Sunday, April 07, 2013

God of Angel Armies

The song we sang was about the God of angel armies. Wow! did that really resonate with me because sometimes I really feel like I am battling an enemy. A little enemy who is disobedient and stubborn and funny and beautiful and the love of my life. He is a little sinner who whose path in life I am pretty responsible for.

Who know you would need the God of angel armies to help parent a 3 year old?! But I do, too much is at stake to do this alone. I need the back up because the "enemy" is so dear and needs a tender and wise hand to lead him on the right path. I sure don't want to fight this battle on my own. I need the God of angel armies by my side to help me crush his sin nature (and mine as well) as I try to lead him on the path to Jesus. Or "Baby Jee" as he calls him. The truly comforting thing is this God of angel armies loves my little "enemy" too and is always by our side.

Return from Exile

I haven't attended a Bible Study since shortly after Walter was born. It just hasn't worked out that I have been able to go to any. I have missed it. For most of my adult life, I have gone to some kind of Bible study and always found that digging a little deeper and being challenged by what the Bible has to say to be really good for me.
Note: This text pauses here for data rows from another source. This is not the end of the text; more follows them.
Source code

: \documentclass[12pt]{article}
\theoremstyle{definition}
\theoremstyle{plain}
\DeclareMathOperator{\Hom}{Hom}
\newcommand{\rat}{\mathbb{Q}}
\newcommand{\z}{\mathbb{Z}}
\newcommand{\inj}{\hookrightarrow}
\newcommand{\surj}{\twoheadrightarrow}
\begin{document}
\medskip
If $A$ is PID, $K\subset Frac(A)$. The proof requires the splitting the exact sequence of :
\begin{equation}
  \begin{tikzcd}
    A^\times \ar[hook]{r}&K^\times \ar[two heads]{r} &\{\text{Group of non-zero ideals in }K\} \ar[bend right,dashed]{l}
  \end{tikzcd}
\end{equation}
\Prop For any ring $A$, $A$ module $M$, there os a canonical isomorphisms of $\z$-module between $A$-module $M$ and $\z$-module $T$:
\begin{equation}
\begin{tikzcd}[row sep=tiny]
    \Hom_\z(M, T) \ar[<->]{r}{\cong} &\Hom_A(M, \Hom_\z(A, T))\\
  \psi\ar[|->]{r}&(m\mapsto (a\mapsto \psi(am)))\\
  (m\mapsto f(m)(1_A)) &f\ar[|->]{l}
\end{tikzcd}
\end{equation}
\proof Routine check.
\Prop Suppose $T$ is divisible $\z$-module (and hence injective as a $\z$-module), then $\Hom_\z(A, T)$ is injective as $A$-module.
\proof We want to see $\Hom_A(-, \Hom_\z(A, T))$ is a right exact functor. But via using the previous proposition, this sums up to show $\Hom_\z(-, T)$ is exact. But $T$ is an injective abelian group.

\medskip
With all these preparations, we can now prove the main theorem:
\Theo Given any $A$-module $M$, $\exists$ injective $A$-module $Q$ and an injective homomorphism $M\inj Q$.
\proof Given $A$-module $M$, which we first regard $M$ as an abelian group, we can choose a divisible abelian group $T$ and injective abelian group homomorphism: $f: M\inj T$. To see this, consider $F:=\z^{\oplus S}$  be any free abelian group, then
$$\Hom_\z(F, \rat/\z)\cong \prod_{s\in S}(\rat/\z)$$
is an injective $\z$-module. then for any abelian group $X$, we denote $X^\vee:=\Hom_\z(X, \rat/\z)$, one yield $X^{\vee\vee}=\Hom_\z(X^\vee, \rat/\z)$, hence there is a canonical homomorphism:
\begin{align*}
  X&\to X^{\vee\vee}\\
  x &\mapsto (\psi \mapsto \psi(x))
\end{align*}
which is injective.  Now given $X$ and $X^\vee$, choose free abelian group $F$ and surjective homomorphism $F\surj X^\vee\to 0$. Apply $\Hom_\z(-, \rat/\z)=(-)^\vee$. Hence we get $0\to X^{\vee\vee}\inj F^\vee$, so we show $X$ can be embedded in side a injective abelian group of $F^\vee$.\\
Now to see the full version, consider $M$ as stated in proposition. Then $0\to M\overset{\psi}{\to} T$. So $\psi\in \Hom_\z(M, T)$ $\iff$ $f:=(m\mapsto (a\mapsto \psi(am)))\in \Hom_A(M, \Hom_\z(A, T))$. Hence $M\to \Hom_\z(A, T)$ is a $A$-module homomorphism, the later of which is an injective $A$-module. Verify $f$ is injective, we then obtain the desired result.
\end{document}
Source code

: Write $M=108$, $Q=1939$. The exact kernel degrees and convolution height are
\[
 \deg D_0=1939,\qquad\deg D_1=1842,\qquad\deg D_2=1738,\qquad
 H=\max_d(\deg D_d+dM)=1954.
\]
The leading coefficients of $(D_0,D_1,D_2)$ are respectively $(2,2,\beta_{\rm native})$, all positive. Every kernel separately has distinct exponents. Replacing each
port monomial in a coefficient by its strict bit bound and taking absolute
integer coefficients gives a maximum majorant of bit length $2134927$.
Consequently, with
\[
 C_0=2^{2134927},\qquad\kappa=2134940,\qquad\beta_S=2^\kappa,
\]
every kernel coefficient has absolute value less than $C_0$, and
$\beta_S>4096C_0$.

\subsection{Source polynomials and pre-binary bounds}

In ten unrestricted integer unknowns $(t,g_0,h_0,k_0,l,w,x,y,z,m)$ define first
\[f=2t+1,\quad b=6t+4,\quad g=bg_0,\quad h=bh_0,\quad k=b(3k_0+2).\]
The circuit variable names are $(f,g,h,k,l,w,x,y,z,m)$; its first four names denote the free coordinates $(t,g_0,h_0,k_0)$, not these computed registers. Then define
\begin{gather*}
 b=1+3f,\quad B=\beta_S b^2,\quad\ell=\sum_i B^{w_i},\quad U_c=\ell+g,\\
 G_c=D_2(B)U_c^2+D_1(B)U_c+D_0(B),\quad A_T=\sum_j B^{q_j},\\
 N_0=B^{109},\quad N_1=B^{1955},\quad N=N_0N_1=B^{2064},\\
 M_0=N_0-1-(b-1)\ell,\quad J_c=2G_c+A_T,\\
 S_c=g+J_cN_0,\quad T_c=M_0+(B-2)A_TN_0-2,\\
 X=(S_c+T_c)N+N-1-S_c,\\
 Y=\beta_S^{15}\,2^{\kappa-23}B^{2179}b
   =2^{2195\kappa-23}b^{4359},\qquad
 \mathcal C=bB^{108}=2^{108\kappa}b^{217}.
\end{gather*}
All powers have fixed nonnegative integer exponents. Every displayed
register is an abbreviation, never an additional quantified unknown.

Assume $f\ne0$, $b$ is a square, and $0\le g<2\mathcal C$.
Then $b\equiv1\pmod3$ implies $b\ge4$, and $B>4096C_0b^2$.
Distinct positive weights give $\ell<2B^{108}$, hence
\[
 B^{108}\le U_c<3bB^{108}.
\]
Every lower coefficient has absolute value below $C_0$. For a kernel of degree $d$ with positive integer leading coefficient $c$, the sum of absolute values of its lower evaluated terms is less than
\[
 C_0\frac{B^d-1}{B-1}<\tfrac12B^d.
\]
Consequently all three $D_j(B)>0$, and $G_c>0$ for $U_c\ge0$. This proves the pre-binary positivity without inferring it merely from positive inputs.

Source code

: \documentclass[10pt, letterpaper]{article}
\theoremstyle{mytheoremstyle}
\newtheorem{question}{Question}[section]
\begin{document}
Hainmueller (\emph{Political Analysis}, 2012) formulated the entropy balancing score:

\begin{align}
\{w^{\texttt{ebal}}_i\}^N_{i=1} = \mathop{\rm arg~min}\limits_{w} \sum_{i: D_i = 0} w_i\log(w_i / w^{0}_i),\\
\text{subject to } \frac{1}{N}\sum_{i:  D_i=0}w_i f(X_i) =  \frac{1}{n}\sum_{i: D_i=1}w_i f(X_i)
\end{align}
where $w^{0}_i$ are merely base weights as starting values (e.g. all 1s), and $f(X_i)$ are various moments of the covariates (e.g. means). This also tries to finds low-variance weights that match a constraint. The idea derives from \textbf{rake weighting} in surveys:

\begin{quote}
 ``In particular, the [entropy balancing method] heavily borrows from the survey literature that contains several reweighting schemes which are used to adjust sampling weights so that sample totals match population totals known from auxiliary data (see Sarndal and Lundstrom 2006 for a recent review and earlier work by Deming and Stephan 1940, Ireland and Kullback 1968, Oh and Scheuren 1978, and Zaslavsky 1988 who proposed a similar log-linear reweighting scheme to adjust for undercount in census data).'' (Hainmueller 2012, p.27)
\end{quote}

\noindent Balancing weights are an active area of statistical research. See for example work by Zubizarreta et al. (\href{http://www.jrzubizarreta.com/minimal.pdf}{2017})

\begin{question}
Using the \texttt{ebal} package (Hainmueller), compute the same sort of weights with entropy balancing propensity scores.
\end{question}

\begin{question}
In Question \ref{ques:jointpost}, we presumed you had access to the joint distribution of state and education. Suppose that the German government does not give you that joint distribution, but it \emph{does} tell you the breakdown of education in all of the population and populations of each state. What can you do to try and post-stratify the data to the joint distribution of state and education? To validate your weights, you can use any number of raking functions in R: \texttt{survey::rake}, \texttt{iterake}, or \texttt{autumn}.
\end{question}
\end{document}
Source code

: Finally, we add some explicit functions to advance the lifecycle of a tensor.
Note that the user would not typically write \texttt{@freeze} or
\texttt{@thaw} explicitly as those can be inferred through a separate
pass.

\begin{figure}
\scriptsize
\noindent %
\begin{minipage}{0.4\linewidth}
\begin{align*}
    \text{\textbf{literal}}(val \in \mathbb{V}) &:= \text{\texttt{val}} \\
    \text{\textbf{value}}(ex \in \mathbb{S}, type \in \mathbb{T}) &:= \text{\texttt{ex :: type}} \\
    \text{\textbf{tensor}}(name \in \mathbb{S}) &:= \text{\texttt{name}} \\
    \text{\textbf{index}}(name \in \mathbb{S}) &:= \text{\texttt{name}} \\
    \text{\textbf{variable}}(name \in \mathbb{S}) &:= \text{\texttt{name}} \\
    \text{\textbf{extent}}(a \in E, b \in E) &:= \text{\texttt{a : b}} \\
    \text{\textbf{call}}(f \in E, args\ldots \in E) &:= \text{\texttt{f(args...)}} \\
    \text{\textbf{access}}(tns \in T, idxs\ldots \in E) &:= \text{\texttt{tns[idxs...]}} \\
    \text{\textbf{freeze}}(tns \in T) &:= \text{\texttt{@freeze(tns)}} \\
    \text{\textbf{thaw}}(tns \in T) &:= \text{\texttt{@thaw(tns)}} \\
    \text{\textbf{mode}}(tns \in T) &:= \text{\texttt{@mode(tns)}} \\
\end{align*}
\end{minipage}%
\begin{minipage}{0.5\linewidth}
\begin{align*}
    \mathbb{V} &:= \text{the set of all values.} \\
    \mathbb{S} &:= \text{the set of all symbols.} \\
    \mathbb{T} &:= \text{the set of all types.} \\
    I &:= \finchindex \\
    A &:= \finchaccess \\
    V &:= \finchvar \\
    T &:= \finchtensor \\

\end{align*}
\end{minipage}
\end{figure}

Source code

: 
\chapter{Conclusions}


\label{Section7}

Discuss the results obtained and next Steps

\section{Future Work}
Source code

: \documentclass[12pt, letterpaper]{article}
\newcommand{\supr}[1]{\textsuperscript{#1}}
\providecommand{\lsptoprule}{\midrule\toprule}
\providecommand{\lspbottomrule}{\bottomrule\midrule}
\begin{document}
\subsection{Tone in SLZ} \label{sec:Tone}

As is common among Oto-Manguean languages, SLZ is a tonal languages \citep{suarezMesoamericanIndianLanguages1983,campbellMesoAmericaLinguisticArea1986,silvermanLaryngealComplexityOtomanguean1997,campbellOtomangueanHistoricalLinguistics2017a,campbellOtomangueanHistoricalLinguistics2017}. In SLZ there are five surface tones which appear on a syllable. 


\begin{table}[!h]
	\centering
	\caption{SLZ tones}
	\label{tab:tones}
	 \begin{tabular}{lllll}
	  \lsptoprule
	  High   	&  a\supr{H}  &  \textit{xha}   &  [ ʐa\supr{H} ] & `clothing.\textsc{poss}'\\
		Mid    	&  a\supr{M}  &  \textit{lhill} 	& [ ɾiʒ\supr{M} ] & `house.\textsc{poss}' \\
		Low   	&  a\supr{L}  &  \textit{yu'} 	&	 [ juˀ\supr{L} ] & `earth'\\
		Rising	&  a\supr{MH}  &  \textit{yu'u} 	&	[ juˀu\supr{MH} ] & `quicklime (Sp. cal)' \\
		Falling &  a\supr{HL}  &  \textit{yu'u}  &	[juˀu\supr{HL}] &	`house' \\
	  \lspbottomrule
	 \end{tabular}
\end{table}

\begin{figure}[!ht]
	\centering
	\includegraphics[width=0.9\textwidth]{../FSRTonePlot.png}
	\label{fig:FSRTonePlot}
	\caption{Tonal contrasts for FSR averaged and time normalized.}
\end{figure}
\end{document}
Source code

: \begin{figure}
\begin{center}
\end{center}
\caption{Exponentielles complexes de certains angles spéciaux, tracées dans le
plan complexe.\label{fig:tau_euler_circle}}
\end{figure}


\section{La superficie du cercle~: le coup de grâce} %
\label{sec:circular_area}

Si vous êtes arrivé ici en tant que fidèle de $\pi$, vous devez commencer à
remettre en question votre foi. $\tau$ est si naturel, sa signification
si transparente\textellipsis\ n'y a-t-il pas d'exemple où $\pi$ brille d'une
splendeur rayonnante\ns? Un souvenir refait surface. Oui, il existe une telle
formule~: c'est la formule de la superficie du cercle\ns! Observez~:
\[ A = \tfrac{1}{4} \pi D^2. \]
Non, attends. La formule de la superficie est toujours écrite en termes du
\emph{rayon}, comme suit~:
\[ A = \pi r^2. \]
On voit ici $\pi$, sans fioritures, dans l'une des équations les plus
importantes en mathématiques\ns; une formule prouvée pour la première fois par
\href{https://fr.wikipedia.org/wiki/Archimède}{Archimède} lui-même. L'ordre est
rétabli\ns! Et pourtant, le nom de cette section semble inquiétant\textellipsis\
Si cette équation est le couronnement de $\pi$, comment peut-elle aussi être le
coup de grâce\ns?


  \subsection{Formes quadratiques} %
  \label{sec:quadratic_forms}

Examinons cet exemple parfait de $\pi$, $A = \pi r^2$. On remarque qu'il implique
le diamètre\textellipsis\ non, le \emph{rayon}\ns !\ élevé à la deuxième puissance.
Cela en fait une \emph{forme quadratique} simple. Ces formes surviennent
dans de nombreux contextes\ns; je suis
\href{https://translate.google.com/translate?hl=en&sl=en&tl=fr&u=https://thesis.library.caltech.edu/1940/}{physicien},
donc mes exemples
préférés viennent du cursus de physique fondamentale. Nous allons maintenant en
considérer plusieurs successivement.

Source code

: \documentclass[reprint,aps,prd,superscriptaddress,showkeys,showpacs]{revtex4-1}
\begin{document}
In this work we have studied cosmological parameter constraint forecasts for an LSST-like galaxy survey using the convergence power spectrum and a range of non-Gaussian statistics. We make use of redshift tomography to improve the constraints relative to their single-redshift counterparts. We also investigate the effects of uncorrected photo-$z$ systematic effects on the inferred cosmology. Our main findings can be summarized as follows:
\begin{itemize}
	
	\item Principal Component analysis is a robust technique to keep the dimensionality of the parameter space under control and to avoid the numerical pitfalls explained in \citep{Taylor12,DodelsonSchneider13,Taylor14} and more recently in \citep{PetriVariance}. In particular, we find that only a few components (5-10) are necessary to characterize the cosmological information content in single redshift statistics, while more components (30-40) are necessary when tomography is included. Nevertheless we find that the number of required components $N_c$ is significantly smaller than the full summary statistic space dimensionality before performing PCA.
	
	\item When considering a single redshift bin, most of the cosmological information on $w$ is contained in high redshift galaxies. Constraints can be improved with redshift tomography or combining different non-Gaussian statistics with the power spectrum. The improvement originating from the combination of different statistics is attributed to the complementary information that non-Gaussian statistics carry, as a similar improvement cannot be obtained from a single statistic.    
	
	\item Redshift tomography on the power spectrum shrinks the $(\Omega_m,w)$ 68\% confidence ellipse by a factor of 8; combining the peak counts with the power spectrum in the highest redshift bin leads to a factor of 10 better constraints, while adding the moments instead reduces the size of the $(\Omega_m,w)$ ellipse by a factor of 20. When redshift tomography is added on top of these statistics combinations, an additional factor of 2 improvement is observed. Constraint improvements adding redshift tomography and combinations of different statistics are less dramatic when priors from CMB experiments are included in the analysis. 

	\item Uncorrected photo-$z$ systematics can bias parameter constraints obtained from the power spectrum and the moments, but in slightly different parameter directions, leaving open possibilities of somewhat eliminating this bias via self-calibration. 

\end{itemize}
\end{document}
I guess I have been in a form of exile by not being able to go to a Bible study. Sometimes you don't realize how much you need something until you wake up for the umpteenth time and wonder,"why do I feel so spiritual dry?" "Why does the Bible seem so dull to me?" "Why is God so quiet?" So the path cleared for me to attend a Bible study again that includes free childcare! I really feel like my exile has ended.

Why do I say that?

For one, I realized I was in exile. I guess you don't always know it when you are there.
For two, I have actually been reading the Bible with the express reason of answering a question and therefore reading with some purpose.
For three, while reading and preparing for a lesson. I really felt like God spoke to me and challenged me. I even sat and mulled over what I had a read and what it acutally meant for me - for several minutes. I even underlined something. I haven't done that in a long time.

What God was hoping to communicate to me wasn't nessecarily what I wanted to hear but what I needed to hear. It was really helpful as well as challenging. If I can really take ahold of what was communicated to me, those times of exile that just have to happen might be more managable if I look at the big picture. 

For now I am going to enjoy the time of fellowship and learning and hope this refreshing will keep my dry soul hydrated for awhile.

Seamless

Don't you love those seamless zippers? They just seem to disappear and do their job.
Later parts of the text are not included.